[[ MATERIAL SUPPLIED, beginning ]]

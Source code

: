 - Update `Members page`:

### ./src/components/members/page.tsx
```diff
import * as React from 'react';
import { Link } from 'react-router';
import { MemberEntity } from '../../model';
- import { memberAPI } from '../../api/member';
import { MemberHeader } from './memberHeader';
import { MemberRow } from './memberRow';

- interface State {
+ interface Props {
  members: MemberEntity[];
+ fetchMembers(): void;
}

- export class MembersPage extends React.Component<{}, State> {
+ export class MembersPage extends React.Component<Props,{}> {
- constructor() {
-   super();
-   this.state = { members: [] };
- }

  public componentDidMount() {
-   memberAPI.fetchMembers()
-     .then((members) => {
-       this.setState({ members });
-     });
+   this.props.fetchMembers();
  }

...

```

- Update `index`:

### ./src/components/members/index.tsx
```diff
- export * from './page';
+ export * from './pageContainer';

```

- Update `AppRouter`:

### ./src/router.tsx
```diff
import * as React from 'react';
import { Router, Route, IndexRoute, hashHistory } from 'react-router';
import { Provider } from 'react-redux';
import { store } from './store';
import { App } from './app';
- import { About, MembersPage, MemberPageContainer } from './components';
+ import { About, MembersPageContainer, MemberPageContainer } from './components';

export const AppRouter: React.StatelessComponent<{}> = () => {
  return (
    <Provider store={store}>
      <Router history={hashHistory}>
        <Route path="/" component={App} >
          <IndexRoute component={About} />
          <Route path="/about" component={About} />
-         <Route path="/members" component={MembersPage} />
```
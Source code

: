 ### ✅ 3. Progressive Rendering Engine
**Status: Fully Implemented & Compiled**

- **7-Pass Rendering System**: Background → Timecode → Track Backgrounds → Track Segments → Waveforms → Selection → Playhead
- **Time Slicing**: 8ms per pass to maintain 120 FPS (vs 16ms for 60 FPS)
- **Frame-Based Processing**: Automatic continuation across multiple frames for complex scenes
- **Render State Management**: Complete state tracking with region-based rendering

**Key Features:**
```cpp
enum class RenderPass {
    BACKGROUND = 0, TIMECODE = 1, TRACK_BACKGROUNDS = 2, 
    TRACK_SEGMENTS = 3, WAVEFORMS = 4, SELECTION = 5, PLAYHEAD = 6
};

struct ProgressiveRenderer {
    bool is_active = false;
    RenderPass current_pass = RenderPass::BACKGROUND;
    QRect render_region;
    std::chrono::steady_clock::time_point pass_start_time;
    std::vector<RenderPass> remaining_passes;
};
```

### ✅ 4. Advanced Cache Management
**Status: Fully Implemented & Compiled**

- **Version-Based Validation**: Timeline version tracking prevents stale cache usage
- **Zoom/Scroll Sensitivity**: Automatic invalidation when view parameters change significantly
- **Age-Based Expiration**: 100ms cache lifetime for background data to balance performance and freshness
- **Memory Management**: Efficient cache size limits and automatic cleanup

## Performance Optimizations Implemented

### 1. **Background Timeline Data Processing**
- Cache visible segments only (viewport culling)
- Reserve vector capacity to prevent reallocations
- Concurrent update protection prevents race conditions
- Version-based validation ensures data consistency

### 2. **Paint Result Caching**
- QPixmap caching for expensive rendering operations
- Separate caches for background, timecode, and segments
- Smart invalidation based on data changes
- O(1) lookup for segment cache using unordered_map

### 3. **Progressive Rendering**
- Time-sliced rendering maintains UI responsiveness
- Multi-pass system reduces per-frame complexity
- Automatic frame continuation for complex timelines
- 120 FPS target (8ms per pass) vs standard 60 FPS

[[ MATERIAL SUPPLIED, end ]]

▶ **PROBLEM STATEMENT**
Among the records, find every line holding the word "components" and copy it.

▶ **RESULT OF THIS TASK**
### ./src/components/members/page.tsx
### ./src/components/members/index.tsx
- import { About, MembersPage, MemberPageContainer } from './components';
+ import { About, MembersPageContainer, MemberPageContainer } from './components';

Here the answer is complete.